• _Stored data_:

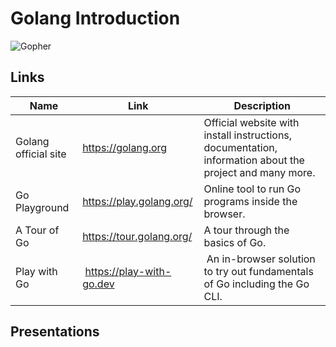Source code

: # Golang Introduction

![Gopher](https://golang.org/doc/gopher/appenginegophercolor.jpg)
## Links

| Name | Link | Description |
| ---- | ---- | ----------- |
| Golang official site | <https://golang.org> | Official website with install instructions, documentation, information about the project and many more. |
| Go Playground | <https://play.golang.org/> | Online tool to run Go programs inside the browser. |
| A Tour of Go | <https://tour.golang.org/> | A tour through the basics of Go. |
| Play with Go | <https://play-with-go.dev> | An in-browser solution to try out fundamentals of Go including the Go CLI. |

## Presentations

• _Work order_: Nothing but a number is expected here: how many lines above include the string "with".

• _Written reply_: 2